Put on cedar plank and grill for 20 mins. While cooking add some lemon juice, and butter every 5 -7 mins. After cooking throw fish away and eat cedar plank! That's the best way I have found to eat it cause it ain't any good to me!


----------



## 192

> *Kingfish53 (2/3/2010)*Put on cedar plank and grill for 20 mins. While cooking add some lemon juice, and butter every 5 -7 mins. After cooking throw fish away and eat cedar plank! That's the best way I have found to eat it cause it ain't any good to me!


Good, leaves more for me.

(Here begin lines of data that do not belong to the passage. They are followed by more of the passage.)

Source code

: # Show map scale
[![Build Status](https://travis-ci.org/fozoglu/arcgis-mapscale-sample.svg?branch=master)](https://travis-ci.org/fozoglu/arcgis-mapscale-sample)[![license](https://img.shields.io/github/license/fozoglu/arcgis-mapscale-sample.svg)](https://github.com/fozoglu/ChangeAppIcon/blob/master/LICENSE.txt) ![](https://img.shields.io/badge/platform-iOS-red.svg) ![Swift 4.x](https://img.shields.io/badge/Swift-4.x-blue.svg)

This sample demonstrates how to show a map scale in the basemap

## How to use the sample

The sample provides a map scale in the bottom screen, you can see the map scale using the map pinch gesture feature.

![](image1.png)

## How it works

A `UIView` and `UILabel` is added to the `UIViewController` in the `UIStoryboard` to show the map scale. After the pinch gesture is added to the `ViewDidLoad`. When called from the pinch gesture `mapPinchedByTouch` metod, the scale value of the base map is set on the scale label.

Sheepie make a damn fine meal. Fillet em out and cook them like you would anything else. Great as just filets on the grill, pan fried, in fish tacos, chunks for coast chowder...Sky is the limit....


----------



## Fishwater

"ITS BETTER TO BE THOUGHT OF AS STUPID, THEN TO OPEN YOUR MOUTH AND REMOVE ALL DOUBT!!!"



Damn, are you looking to remove all doubt? Someone make this man a nice sheepie meal! Seriously, I like it fried best, but I like most any fish that way. 

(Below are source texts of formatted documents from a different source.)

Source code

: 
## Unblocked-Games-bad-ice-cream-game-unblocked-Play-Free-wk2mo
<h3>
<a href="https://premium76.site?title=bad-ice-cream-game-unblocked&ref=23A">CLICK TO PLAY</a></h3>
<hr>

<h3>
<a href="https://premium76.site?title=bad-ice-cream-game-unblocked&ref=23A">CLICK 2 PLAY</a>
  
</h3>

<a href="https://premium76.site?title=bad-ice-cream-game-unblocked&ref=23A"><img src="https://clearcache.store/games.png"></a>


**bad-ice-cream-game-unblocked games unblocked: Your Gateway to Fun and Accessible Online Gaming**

On a side note, in your quote, it should read than, not then.


----------



## ScullsMcNasty

> *Kingfish53 (2/3/2010)*Put on cedar plank and grill for 20 mins. While cooking add some lemon juice, and butter every 5 -7 mins. After cooking throw fish away and eat cedar plank! That's the best way I have found to eat it cause it ain't any good to me!

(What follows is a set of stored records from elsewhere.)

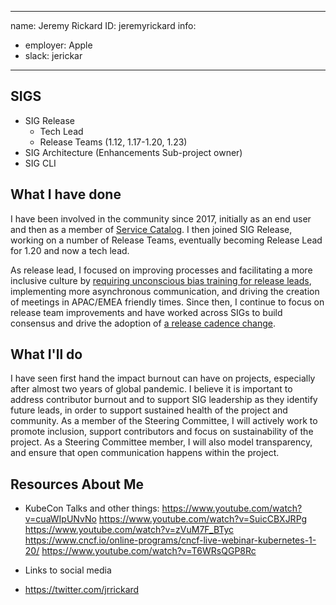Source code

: -------------------------------------------------------------
name: Jeremy Rickard
ID: jeremyrickard
info:
  - employer: Apple
  - slack: jerickar
-------------------------------------------------------------

<!-- Please make a copy of this template as "candidate-yourname.md" and save it to
the election directory -->

## SIGS

- SIG Release
  - Tech Lead
  - Release Teams (1.12, 1.17-1.20, 1.23)
- SIG Architecture (Enhancements Sub-project owner)
- SIG CLI

## What I have done

I have been involved in the community since 2017, initially as an end user and then as a member of [Service Catalog](https://github.com/kubernetes-sigs/service-catalog). I then joined SIG Release, working on a number of Release Teams, eventually becoming Release Lead for 1.20 and now a tech lead. 

As release lead, I focused on improving processes and facilitating a more inclusive culture by [requiring unconscious bias training for release leads](https://github.com/kubernetes/sig-release/issues/1251), implementing more asynchronous communication, and driving the creation of meetings in APAC/EMEA friendly times. Since then, I continue to focus on release team improvements and have worked across SIGs to build consensus and drive the adoption of [a release cadence change](https://github.com/kubernetes/enhancements/pull/2567).


## What I'll do

I have seen first hand the impact burnout can have on projects, especially after almost two years of global pandemic. I believe it is important to address contributor burnout and to support SIG leadership as they identify future leads, in order to support sustained health of the project and community. As a member of the Steering Committee, I will actively work to promote inclusion, support contributors and focus on sustainability of the project. As a Steering Committee member, I will also model transparency, and ensure that open communication happens within the project.


## Resources About Me

* KubeCon Talks and other things:
https://www.youtube.com/watch?v=cuaWIpUNvNo
https://www.youtube.com/watch?v=SuicCBXJRPg
https://www.youtube.com/watch?v=zVuM7F_BTyc
https://www.cncf.io/online-programs/cncf-live-webinar-kubernetes-1-20/
https://www.youtube.com/watch?v=T6WRsQGP8Rc

- Links to social media
* https://twitter.com/jrrickard

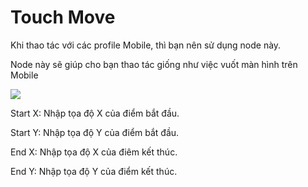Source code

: # Touch Move

Khi thao tác với các profile Mobile, thì bạn nên sử dụng node này.

Node này sẽ giúp cho bạn thao tác giống như việc vuốt màn hình trên Mobile

&#x20;

![](http://education.hidemium.io/wp-content/uploads/2025/05/Screenshot_3.png)

&#x20;

Start X: Nhập tọa độ X của điểm bắt đầu.

Start Y: Nhập tọa độ Y của điểm bắt đầu.

End X: Nhập tọa độ X của điêm kết thúc.

End Y: Nhập tọa độ Y của điểm kết thúc.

you just aint never had it cooked good cause i love some sheepies!!!

filet em, cut all the red meat off, let em sit in some half and half for about a half hour. take em out, salt and pepper them, then batter them in flour and fry!!!! next, take some french bread and cut in half and butter, put in the oven on 350 for a few mins until its a lil crispy. put some tartar, american cheese and lettuce on the bread and add the fried sheepie to make one hell of a PoBoy!!!


----------



## deeptracks

hard to beat fried sheep IMO.....


----------



## Buckyt

An old cajun friend told me that he would place a whole (I guess gutted) sheepie in a pillow case and boil it in seafood seasoning. He said it tasted a lot like lobster when you dip it in butter? Not sure if he scaled the fish before boiling it?


----------



## Buzzbait

I am with that fishwater fella. That man obviously knows his sheeps andit sounds like he is apart time college professor to boot.Those convicts are excellent. Some call em the poor mans snapper. I am one of those adjust the steering wheel when you enter kind of guys so I love mine fried with double frys please.


----------



## Travis Gill

> *Kingfish53 (2/3/2010)*Put on cedar plank and grill for 20 mins. While cooking add some lemon juice, and butter every 5 -7 mins. After cooking throw fish away and eat cedar plank! That's the best way I have found to eat it cause it ain't any good to me!


You must have had them cooked wrong or something becasue I like them. Much rather eat a sheephead than a snapper


----------



## choppedliver

> *Buzzbait (2/10/2010)*I am with that fishwater fella. That man obviously knows his sheeps andit sounds like he is apart time college professor to boot.Those convicts are excellent. Some call em the poor mans snapper. I am one of those adjust the steering wheel when you enter kind of guys so I love mine fried with double frys please.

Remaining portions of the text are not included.